Gruppo: Mix of NOS 7400/7402/7403/7410 Dura-Ace, but mostly 7402
Cinelli Criterium bars, 44cm
Cinelli Grammo stem, 120mm
Veloflex Criterium tubulars, 22mm
NOS Wolber Profile 20 rims (actual team rims that were never used)
Selle San Marco Regal (what else?)
Silca Impero (just for the bling)
Cinelli white cork tape
Misc blue bits to make the build correct.....housing, chain ring bolts, elec tape for the bars etc., from a variety of sources.

Enjoy!!


----------



## texass4 (Oct 13, 2005)

That bike, sir, is unimprovable. Very nice job.


----------



## Fivethumbs (Jul 26, 2005)

Duuuuude....Effin Awesome!


----------



## cannibal (Dec 3, 2004)

*as good as it gets....*

A moment of silence was deserving when viewing your bike. I turned off the lights, burned some candles & lit up some incense to fully appreciate the finished product, EPIC!


----------



## sw3759 (Jul 10, 2004)

*why 7402?*

nice pics and your bike looks great but a couple of questions.
why not use 7410 cranks and brakes since they would be period correct for a Motorola bike and i would think a bit easier to obtain.7402 would be period correct for a 7-11 Merck.correct me if i'm mistaken but i don't recall ever seeing Motorola use 7402 stuff.
and why not get the fork threaded and use a XA stem and not mess with reaming out a threaded headset?
just random thoughts.awesome bike though.


Scott


----------



## tarwheel2 (Jul 7, 2005)

Sweet. Nicely done.


----------



## kjmunc (Sep 19, 2005)

*7402 v. 7410*

Scott, 7402 was actually used in the first year of the team, as some of it was hold over gear from the prior year's stuff with 7-11, and 7410 was slowly being given to teams over the course of the '91 season. I didn't really have anything against 7410, but one of the first things I found was a 7402 brakeset and I was using the picture below as my guide, so 7402 seemed logical enough. You're right though, 7410 is much easier to find. 

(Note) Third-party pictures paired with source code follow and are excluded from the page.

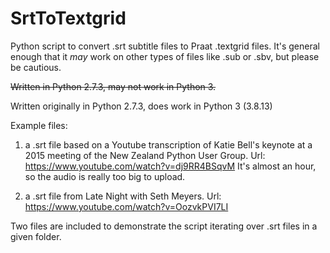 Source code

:# SrtToTextgrid
Python script to convert .srt subtitle files to Praat .textgrid files. It's general enough that it *may* work on other types of files like .sub or .sbv, but please be cautious.

~~Written in Python 2.7.3, may not work in Python 3.~~

Written originally in Python 2.7.3, does work in Python 3 (3.8.13)

Example files:

1. a .srt file based on a Youtube transcription of Katie Bell's keynote at a 2015 meeting of the New Zealand Python User Group. Url: https://www.youtube.com/watch?v=dj9RR4BSqvM It's almost an hour, so the audio is really too big to upload. 

2. a .srt file from Late Night with Seth Meyers. Url: https://www.youtube.com/watch?v=OozvkPVI7LI

Two files are included to demonstrate the script iterating over .srt files in a given folder.
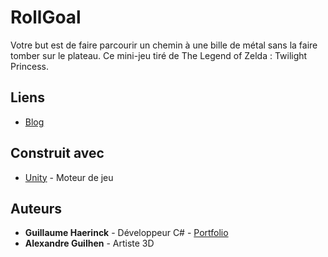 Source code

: # RollGoal
Votre but est de faire parcourir un chemin à une bille de métal sans la faire tomber sur le plateau. Ce mini-jeu tiré de The Legend of Zelda : Twilight Princess.

## Liens
* [Blog](http://guillaumehaerinck.com/html-project/project-roll-goal.html)

## Construit avec
* [Unity](https://unity3d.com/fr) - Moteur de jeu

## Auteurs

* **Guillaume Haerinck** - Développeur C# - [Portfolio](http://guillaumehaerinck.com/)
* **Alexandre Guilhen** - Artiste 3D
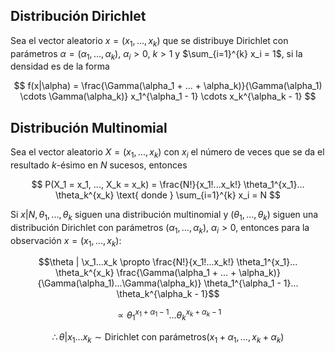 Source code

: ## Distribución Dirichlet

Sea el vector aleatorio $x = (x_1, ..., x_k)$ que se distribuye Dirichlet con parámetros $\alpha = (\alpha_1, ..., \alpha_k)$, $\alpha_i > 0$, $k > 1$ y $\sum_{i=1}^{k} x_i = 1$, si la densidad es de la forma

$$ f(x|\alpha) = \frac{\Gamma(\alpha_1 + ... + \alpha_k)}{\Gamma(\alpha_1) \cdots \Gamma(\alpha_k)} x_1^{\alpha_1 - 1} \cdots x_k^{\alpha_k - 1} $$

## Distribución Multinomial

Sea el vector aleatorio $X = (x_1, ..., x_k)$ con $x_i$ el número de veces que se da el resultado $k$-ésimo en $N$ sucesos, entonces

$$ P(X_1 = x_1, ..., X_k = x_k) = \frac{N!}{x_1!...x_k!} \theta_1^{x_1}... \theta_k^{x_k} \text{  donde  } \sum_{i=1}^{k} x_i = N $$

Si $x|N, \theta_1, ..., \theta_k$ siguen una distribución multinomial y $(\theta_1, ..., \theta_k)$ siguen una distribución Dirichlet con parámetros $(\alpha_1, ..., \alpha_k)$, $\alpha_i > 0$, entonces para la observación $x = (x_1, ..., x_k)$:

$$\theta | \x_1...x_k \propto \frac{N!}{x_1!...x_k!} \theta_1^{x_1}... \theta_k^{x_k} \frac{\Gamma(\alpha_1 + ... + \alpha_k)}{\Gamma(\alpha_1)...\Gamma(\alpha_k)} \theta_1^{\alpha_1 - 1}... \theta_k^{\alpha_k - 1}$$

$$\propto \theta_1^{x_1 + \alpha_1 - 1}... \theta_k^{x_k + \alpha_k - 1}$$

$$\therefore \theta | x_1 ... x_k \sim \text{Dirichlet con parámetros} (x_1 + \alpha_1, ..., x_k + \alpha_k)$$
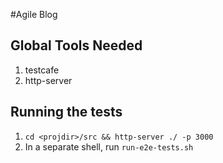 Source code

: #Agile Blog

## Global Tools Needed
1. testcafe
2. http-server

## Running the tests

1. `cd <projdir>/src && http-server ./ -p 3000`
2. In a separate shell, run `run-e2e-tests.sh`

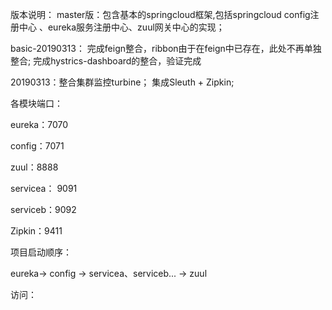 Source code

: 版本说明：
master版：包含基本的springcloud框架,包括springcloud config注册中心
、eureka服务注册中心、zuul网关中心的实现；

basic-20190313： 完成feign整合，ribbon由于在feign中已存在，此处不再单独整合; 完成hystrics-dashboard的整合，验证完成

20190313：整合集群监控turbine； 集成Sleuth + Zipkin;

各模块端口：

eureka：7070

config：7071

zuul：8888

servicea： 9091

serviceb：9092

Zipkin：9411


项目启动顺序：

eureka-> config -> servicea、serviceb... -> zuul 

访问：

As for the fork, I considered getting the fork threaded, but I've never had that done and was a little wary about getting it done right. Reaming out the headset actually wasn't too bad...just 20min with a dremel tool. Threading a fork isn't a standard LBS job is it? I don't think I'd trust that fork to anyone I wasn't 100% sure would get it right since they're not easily replaced.


----------



## cmg (Oct 27, 2004)

"As for the fork, I considered getting the fork threaded, but I've never had that done and was a little wary about getting it done right. " 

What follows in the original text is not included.